Calling a spade a spade

By Salama A Salama

Salama Ahmed Salama Having secured Congressional approval for the use of military force against Iraq, the White House is now confident that it will overcome reservations by France and Russia in the UN Security Council, and consequently mobilise the entire world behind its campaign to depose Saddam Hussein. Arab countries, which have so far made UN endorsement a condition for their consent to a strike on Iraq, were hoping that France and Russia would block the upcoming military campaign. Now it will be harder for them to straddle the fence. The United States will, in all likelihood, obtain what it wants from the UN Security Council. The wording of a UN resolution may have to be a bit elastic, the approved procedures a bit vague, but the US military campaign against Iraq, despite vocal international and public opposition, is about to receive a cloak of international legitimacy.

Over the past few weeks, US policy has substantially succeeded in changing the position of the Iraqi leadership. The latter has accepted most of what it objected to in the past. It agreed to the return of international inspectors, almost unconditionally. And it promised to open all sites to inspection, including presidential palaces. But, with every concession made by the Iraqis, the ceiling of US demands kept rising, just enough to push the humiliation of the Iraqi government and people beyond the level they are able to bear. Washington is adamant that it must use military force to change the Iraqi regime and impose a proxy government of Iraqi expatriates. Such a prospect would be hard for the Arabs to swallow, considering that the United States and the Security Council are turning a blind eye to Israel's stockpiling of nuclear warheads and weapons of mass destruction and their continued policy of massacring Palestinians.

The double standards are glaring, and so is the powerlessness of Arab governments.
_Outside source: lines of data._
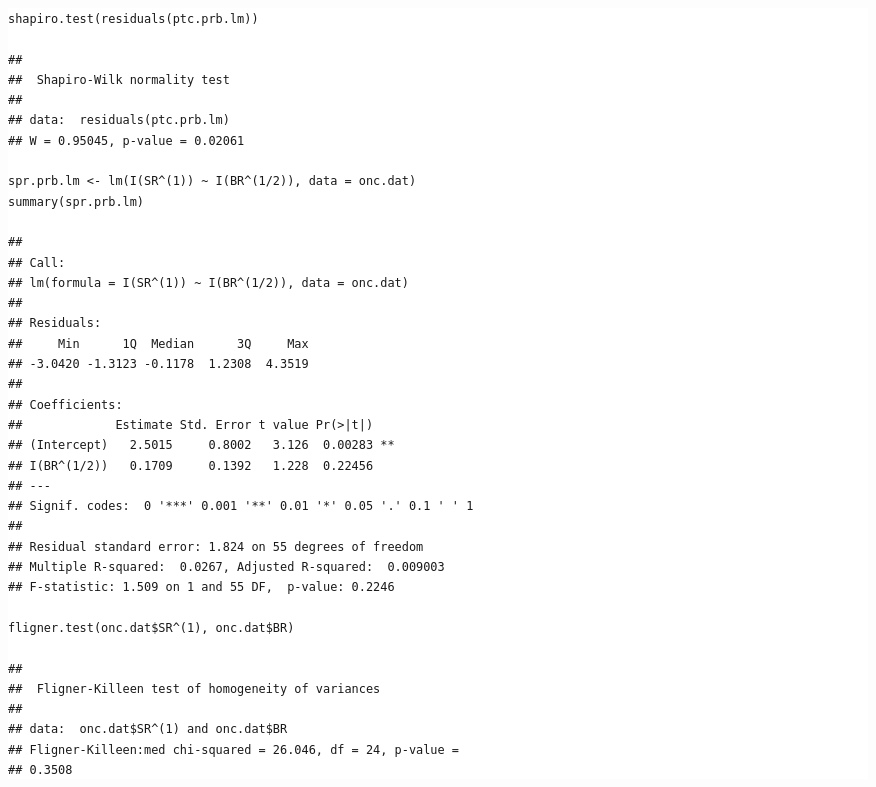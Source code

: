     shapiro.test(residuals(ptc.prb.lm))

    ## 
    ##  Shapiro-Wilk normality test
    ## 
    ## data:  residuals(ptc.prb.lm)
    ## W = 0.95045, p-value = 0.02061

    spr.prb.lm <- lm(I(SR^(1)) ~ I(BR^(1/2)), data = onc.dat)
    summary(spr.prb.lm)

    ## 
    ## Call:
    ## lm(formula = I(SR^(1)) ~ I(BR^(1/2)), data = onc.dat)
    ## 
    ## Residuals:
    ##     Min      1Q  Median      3Q     Max 
    ## -3.0420 -1.3123 -0.1178  1.2308  4.3519 
    ## 
    ## Coefficients:
    ##             Estimate Std. Error t value Pr(>|t|)   
    ## (Intercept)   2.5015     0.8002   3.126  0.00283 **
    ## I(BR^(1/2))   0.1709     0.1392   1.228  0.22456   
    ## ---
    ## Signif. codes:  0 '***' 0.001 '**' 0.01 '*' 0.05 '.' 0.1 ' ' 1
    ## 
    ## Residual standard error: 1.824 on 55 degrees of freedom
    ## Multiple R-squared:  0.0267, Adjusted R-squared:  0.009003 
    ## F-statistic: 1.509 on 1 and 55 DF,  p-value: 0.2246

    fligner.test(onc.dat$SR^(1), onc.dat$BR)

    ## 
    ##  Fligner-Killeen test of homogeneity of variances
    ## 
    ## data:  onc.dat$SR^(1) and onc.dat$BR
    ## Fligner-Killeen:med chi-squared = 26.046, df = 24, p-value =
    ## 0.3508
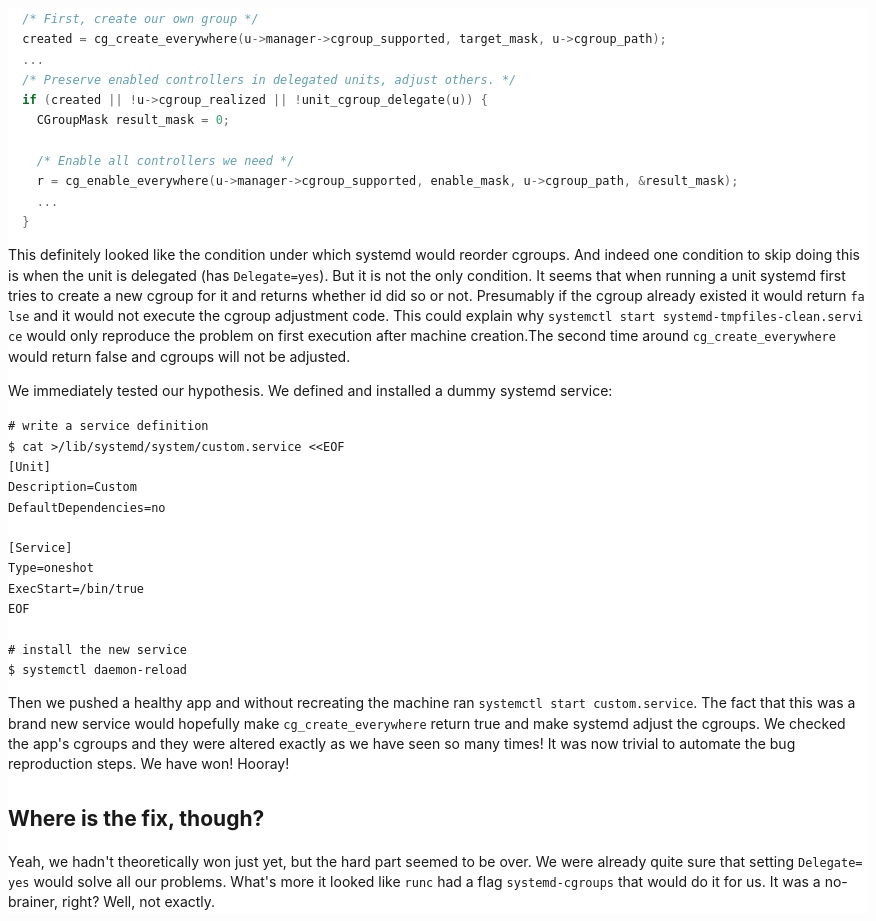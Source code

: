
 ```c
  /* First, create our own group */
  created = cg_create_everywhere(u->manager->cgroup_supported, target_mask, u->cgroup_path);
  ...
  /* Preserve enabled controllers in delegated units, adjust others. */
  if (created || !u->cgroup_realized || !unit_cgroup_delegate(u)) {
    CGroupMask result_mask = 0;

    /* Enable all controllers we need */
    r = cg_enable_everywhere(u->manager->cgroup_supported, enable_mask, u->cgroup_path, &result_mask);
    ...
  }
```

This definitely looked like the condition under which systemd would reorder cgroups. And indeed one condition to skip doing this is when the unit is delegated (has `Delegate=yes`). But it is not the only condition. It seems that when running a unit systemd first tries to create a new cgroup for it and returns whether id did so or not. Presumably if the cgroup already existed it would return `false` and it would not execute the cgroup adjustment code. This could explain why `systemctl start systemd-tmpfiles-clean.service` would only reproduce the problem on first execution after machine creation.The second time around `cg_create_everywhere` would return false and cgroups will not be adjusted. 

We immediately tested our hypothesis. We defined and installed a dummy systemd service:

```
# write a service definition
$ cat >/lib/systemd/system/custom.service <<EOF
[Unit]
Description=Custom
DefaultDependencies=no

[Service]
Type=oneshot
ExecStart=/bin/true
EOF

# install the new service
$ systemctl daemon-reload
```

Then we pushed a healthy app and without recreating the machine ran `systemctl start custom.service`. The fact that this was a brand new service would hopefully make `cg_create_everywhere` return true and make systemd adjust the cgroups. We checked the app's cgroups and they were altered exactly as we have seen so many times! It was now trivial to automate the bug reproduction steps. We have won! Hooray!

## Where is the fix, though?

Yeah, we hadn't theoretically won just yet, but the hard part seemed to be over. We were already quite sure that setting `Delegate=yes` would solve all our problems. What's more it looked like `runc` had a flag `systemd-cgroups` that would do it for us. It was a no-brainer, right? Well, not exactly. 
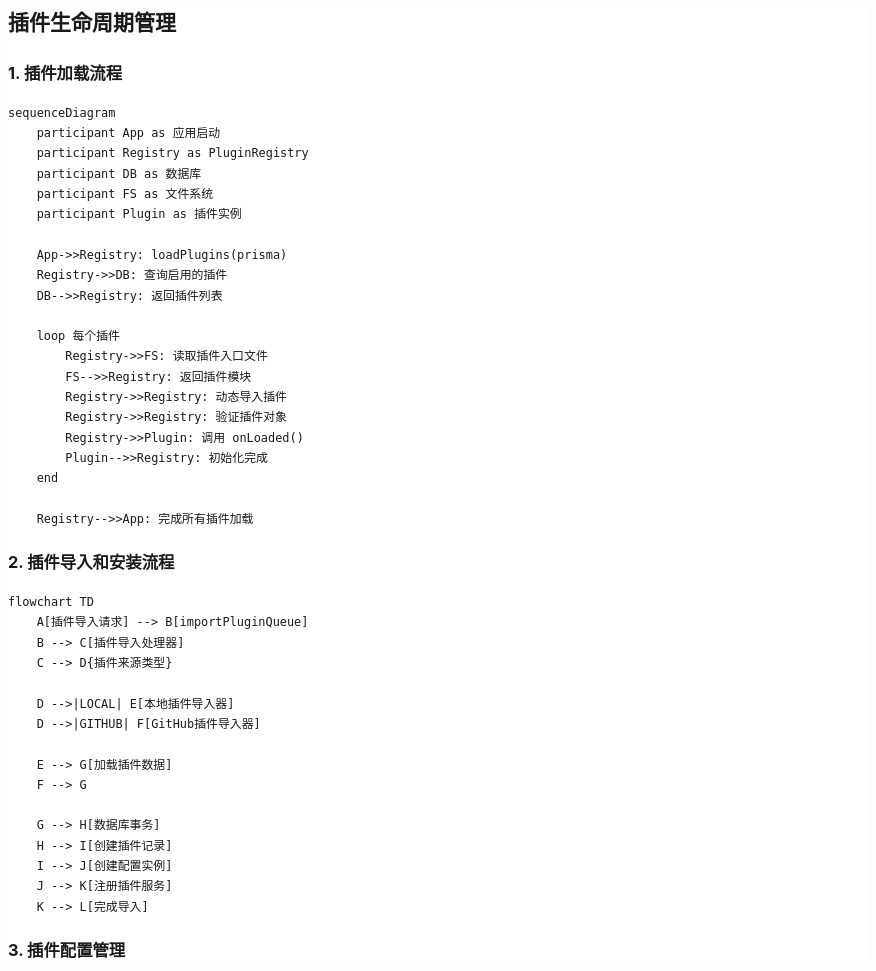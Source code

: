 ## 插件生命周期管理

### 1. 插件加载流程

```mermaid
sequenceDiagram
    participant App as 应用启动
    participant Registry as PluginRegistry
    participant DB as 数据库
    participant FS as 文件系统
    participant Plugin as 插件实例

    App->>Registry: loadPlugins(prisma)
    Registry->>DB: 查询启用的插件
    DB-->>Registry: 返回插件列表

    loop 每个插件
        Registry->>FS: 读取插件入口文件
        FS-->>Registry: 返回插件模块
        Registry->>Registry: 动态导入插件
        Registry->>Registry: 验证插件对象
        Registry->>Plugin: 调用 onLoaded()
        Plugin-->>Registry: 初始化完成
    end

    Registry-->>App: 完成所有插件加载
```

### 2. 插件导入和安装流程

```mermaid
flowchart TD
    A[插件导入请求] --> B[importPluginQueue]
    B --> C[插件导入处理器]
    C --> D{插件来源类型}

    D -->|LOCAL| E[本地插件导入器]
    D -->|GITHUB| F[GitHub插件导入器]

    E --> G[加载插件数据]
    F --> G

    G --> H[数据库事务]
    H --> I[创建插件记录]
    I --> J[创建配置实例]
    J --> K[注册插件服务]
    K --> L[完成导入]
```

### 3. 插件配置管理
With US troops deployed in the Gulf and US fleets roaming Arab waters, Arab governments are in an obvious conundrum. They cannot antagonise the Americans and yet, they have no comforting words for their own people.

Washington, for its part, is not calling a spade a spade. When its marines were attacked on the Kuwaiti island of Faylaka, it claimed that the attackers were linked to Al- Qa'eda and sent Kuwaiti authorities in search of Bin Laden's followers and evidence linking the two Kuwaiti suspects to Afghan terror outfits. It is hard to imagine that this attack will be the last. The people of the region -- including those of Iraq's worst adversaries -- have obviously had enough of US policies and some may just well decide to cross the line from rhetoric to resistance.

The horrific explosion in Bali, Indonesia, and the suicide attack against the French oil tanker Limburg off Yemeni shores, provide some food for thought. Al- Qa'eda cannot be the driving force behind all crimes and violence in the world. US politicians should, at least, take part of the credit.

Some Arabs have naively accepted the US claim that these attacks are the handiwork of Al-Qa'eda, rather than a sign of the rage of ordinary Arabs at the strong- arm tactics Israel and America are using against the Palestinians and Arab and Muslim nations in general. But it is going to be increasingly hard to silence domestic opposition to foreign intervention in the region. The average Arab is not buying claims, often expressed by some Arab leaders and writers, that the Arabs are too weak to help the Iraqis, resist US military invasion, or stop Israel's oppression of the Palestinians. As the US military campaign picks up steam, the bogeyman of terror will be insufficient to keep Arab nations quiet or stem their fury over the war on Iraq. It is time to admit the facts and call a spade a spade.